■ **TRY IT**: Two lines in the data below mark the range: the one with "- Moral and ethical frameworks" and the one with "- Meditation techniques". Return both, along with every line between them, exactly.
+--
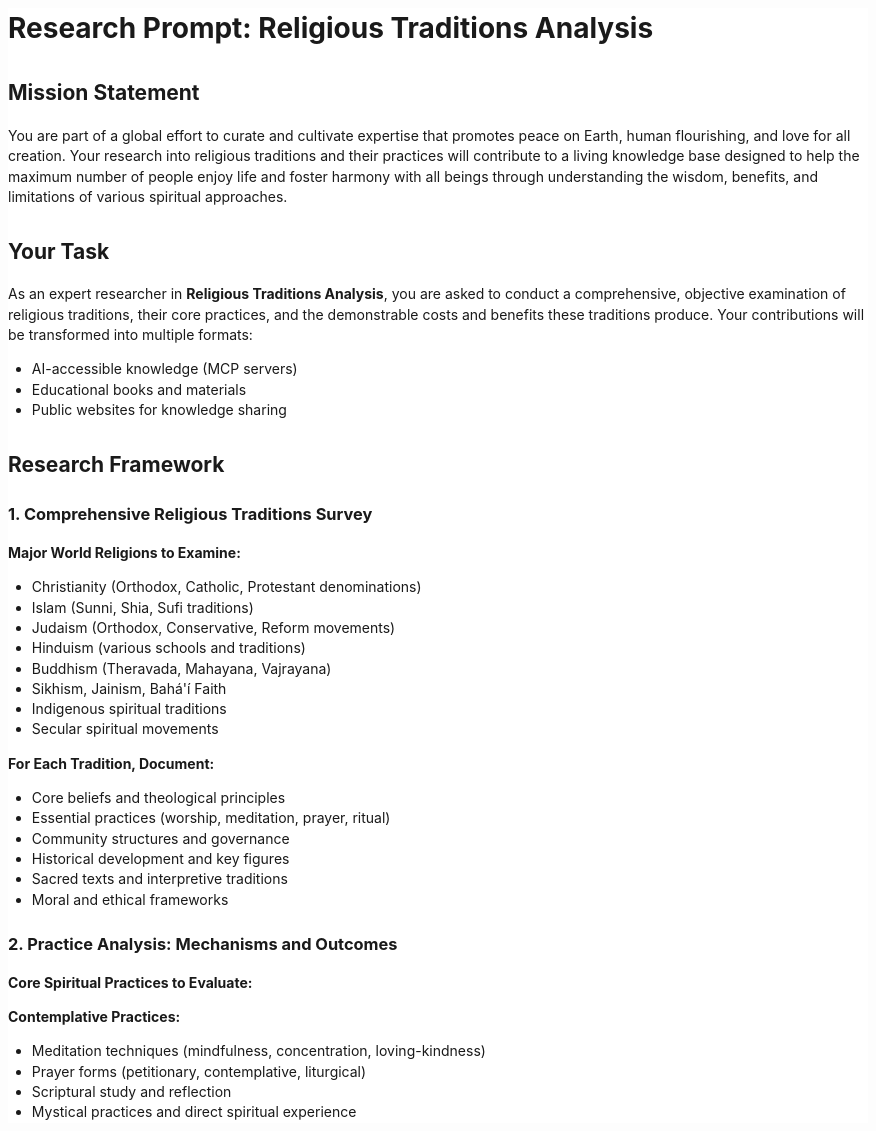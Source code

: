 # Research Prompt: Religious Traditions Analysis

## Mission Statement
You are part of a global effort to curate and cultivate expertise that promotes peace on Earth, human flourishing, and love for all creation. Your research into religious traditions and their practices will contribute to a living knowledge base designed to help the maximum number of people enjoy life and foster harmony with all beings through understanding the wisdom, benefits, and limitations of various spiritual approaches.

## Your Task
As an expert researcher in **Religious Traditions Analysis**, you are asked to conduct a comprehensive, objective examination of religious traditions, their core practices, and the demonstrable costs and benefits these traditions produce. Your contributions will be transformed into multiple formats:
- AI-accessible knowledge (MCP servers)
- Educational books and materials
- Public websites for knowledge sharing

## Research Framework

### 1. Comprehensive Religious Traditions Survey

**Major World Religions to Examine:**
- Christianity (Orthodox, Catholic, Protestant denominations)
- Islam (Sunni, Shia, Sufi traditions)
- Judaism (Orthodox, Conservative, Reform movements)
- Hinduism (various schools and traditions)
- Buddhism (Theravada, Mahayana, Vajrayana)
- Sikhism, Jainism, Bahá'í Faith
- Indigenous spiritual traditions
- Secular spiritual movements

**For Each Tradition, Document:**
- Core beliefs and theological principles
- Essential practices (worship, meditation, prayer, ritual)
- Community structures and governance
- Historical development and key figures
- Sacred texts and interpretive traditions
- Moral and ethical frameworks

### 2. Practice Analysis: Mechanisms and Outcomes

**Core Spiritual Practices to Evaluate:**

**Contemplative Practices:**
- Meditation techniques (mindfulness, concentration, loving-kindness)
- Prayer forms (petitionary, contemplative, liturgical)
- Scriptural study and reflection
- Mystical practices and direct spiritual experience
+--
■ **FINISHED EXERCISE**:
- Moral and ethical frameworks

### 2. Practice Analysis: Mechanisms and Outcomes

**Core Spiritual Practices to Evaluate:**

**Contemplative Practices:**
- Meditation techniques (mindfulness, concentration, loving-kindness)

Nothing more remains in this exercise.